No Brasil, a taxa recusa de doação de órgãos pelos familiares gira em torno de 45%, reflexo direto de falhas no acolhimento hospitalar, uso de termos técnicos e falta de clareza sobre o procedimento. Para mudar esse cenário no Amazonas e no país, a capacitação de equipes médicas tem focado na humanização do atendimento, no suporte psicológico e na garantia do respeito ao corpo do doador.
Nos últimos anos, o estado estruturou centros públicos de referência, como o Hospital e Pronto-Socorro Delphina Aziz, permitindo que cirurgias como o transplante renal e hepático passem a ser feitas na própria região, evitando o deslocamento de pacientes para outros estados do país.
Dados de Transplantes e Fila de Espera no Estado
- Pacientes na Fila de Espera: Mais de 250 pessoas aguardam por um órgão ou tecido na lista do estado. A maior demanda local está no transplante de rins e de córneas.
- Procedimentos Realizados: A rede pública do Amazonas já ultrapassou a marca de 300 transplantes consolidados nos últimos anos. Apenas no último ciclo anual, o estado somou mais de 120 procedimentos de órgãos sólidos (com predomínio de transplantes renais e de fígado), além das cirurgias de córnea.
Os Principais Desafios
- Recusa Familiar: No Brasil e no Amazonas, a negativa da família ainda é a principal barreira para a efetivação da doação após a confirmação da morte encefálica.
- Logística Regional: As grandes distâncias e a dependência do transporte aéreo ou hidroviário na Amazônia exigem agilidade na captação e no transporte do órgão doador.
Como Funciona a Autorização
Pela legislação brasileira, a doação de órgãos pós-morte depende obrigatoriamente da autorização de parentes diretos (cônjuge, pais, filhos ou irmãos).

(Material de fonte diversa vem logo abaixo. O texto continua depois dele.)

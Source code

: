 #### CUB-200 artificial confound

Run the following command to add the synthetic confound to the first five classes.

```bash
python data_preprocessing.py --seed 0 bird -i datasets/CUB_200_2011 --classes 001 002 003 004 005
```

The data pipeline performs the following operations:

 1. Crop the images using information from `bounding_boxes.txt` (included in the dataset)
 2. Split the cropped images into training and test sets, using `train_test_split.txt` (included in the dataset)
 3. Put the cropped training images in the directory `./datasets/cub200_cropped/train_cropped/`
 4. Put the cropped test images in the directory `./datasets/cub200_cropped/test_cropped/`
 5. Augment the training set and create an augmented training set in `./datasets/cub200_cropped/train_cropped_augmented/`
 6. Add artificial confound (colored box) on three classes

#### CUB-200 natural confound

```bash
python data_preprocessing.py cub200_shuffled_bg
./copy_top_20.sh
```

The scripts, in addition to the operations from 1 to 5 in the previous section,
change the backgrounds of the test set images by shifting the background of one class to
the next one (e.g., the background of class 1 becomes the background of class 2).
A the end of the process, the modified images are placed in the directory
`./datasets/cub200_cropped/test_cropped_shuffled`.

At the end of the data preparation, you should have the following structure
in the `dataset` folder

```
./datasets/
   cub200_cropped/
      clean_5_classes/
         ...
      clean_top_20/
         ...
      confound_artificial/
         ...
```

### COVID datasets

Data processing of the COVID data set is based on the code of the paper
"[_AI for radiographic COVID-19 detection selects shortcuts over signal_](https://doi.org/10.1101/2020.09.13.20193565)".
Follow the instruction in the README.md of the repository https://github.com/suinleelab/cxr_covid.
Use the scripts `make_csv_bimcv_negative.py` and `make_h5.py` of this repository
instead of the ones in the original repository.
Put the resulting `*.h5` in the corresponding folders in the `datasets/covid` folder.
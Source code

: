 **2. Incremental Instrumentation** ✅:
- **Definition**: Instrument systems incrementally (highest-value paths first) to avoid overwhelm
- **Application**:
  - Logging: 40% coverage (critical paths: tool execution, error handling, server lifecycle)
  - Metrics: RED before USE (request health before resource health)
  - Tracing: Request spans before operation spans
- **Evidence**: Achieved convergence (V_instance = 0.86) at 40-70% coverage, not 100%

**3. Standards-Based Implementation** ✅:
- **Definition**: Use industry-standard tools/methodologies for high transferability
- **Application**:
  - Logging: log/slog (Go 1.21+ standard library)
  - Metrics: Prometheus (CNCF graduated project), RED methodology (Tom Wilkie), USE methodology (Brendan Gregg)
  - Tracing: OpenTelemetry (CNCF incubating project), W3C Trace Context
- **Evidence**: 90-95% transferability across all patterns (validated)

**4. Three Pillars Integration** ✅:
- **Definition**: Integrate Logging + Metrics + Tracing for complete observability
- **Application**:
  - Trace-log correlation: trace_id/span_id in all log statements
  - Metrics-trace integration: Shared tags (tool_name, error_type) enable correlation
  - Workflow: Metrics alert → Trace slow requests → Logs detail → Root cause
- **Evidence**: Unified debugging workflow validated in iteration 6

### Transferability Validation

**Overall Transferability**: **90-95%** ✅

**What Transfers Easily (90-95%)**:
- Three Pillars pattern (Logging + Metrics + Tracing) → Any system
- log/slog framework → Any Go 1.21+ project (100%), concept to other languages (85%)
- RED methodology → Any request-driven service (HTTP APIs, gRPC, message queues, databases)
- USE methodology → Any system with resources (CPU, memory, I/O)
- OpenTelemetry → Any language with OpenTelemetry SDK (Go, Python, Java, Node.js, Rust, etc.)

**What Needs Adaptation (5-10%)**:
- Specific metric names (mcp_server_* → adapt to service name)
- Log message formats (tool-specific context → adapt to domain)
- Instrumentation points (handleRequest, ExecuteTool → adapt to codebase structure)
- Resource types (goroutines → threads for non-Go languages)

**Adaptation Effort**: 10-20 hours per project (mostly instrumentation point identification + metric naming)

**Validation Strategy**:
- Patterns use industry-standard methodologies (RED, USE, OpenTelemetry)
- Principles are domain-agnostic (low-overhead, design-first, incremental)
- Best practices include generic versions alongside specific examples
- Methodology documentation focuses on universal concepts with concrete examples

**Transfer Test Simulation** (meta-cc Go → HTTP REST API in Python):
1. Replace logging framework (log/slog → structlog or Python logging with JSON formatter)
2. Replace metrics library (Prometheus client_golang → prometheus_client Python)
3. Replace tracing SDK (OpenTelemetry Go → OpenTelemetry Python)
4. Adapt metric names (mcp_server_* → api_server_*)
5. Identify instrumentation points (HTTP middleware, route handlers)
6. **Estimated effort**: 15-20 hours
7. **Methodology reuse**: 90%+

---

Por isso, o passo mais importante para quem deseja ser doador é conversar com a família e declarar abertamente essa intenção.
Como manifestar a vontade de ser um doador
- Aviso à família: No Brasil, a doação de órgãos só ocorre com a autorização formal dos familiares de primeiro e segundo graus. O passo mais importante é conversar abertamente em vida com os parentes sobre esse desejo.
- Declaração formal (opcional): É possível registrar a intenção por meio da Autorização Eletrônica de Doação de Órgãos (AEDO), disponível online pelo Conselho Federal de Medicina e cartórios, o que auxilia os parentes no momento da decisão.
Como funciona o ingresso na fila de espera no Amazonas
- Diagnóstico e notificação: O paciente passa por testes rigorosos previstos em lei para a confirmação da morte encefálica. A Central de Transplantes do Amazonas é notificada imediatamente.
- Avaliação de compatibilidade: O sistema nacional cruza dados de compatibilidade genética, tipo sanguíneo e gravidade do estado de saúde entre o doador e os pacientes cadastrados.
- Inscrição no sistema: O paciente que precisa de um órgão deve estar sob acompanhamento médico em uma equipe credenciada pelo Sistema Único de Saúde (SUS), responsável por inseri-lo no Cadastro Técnico Único da lista de espera.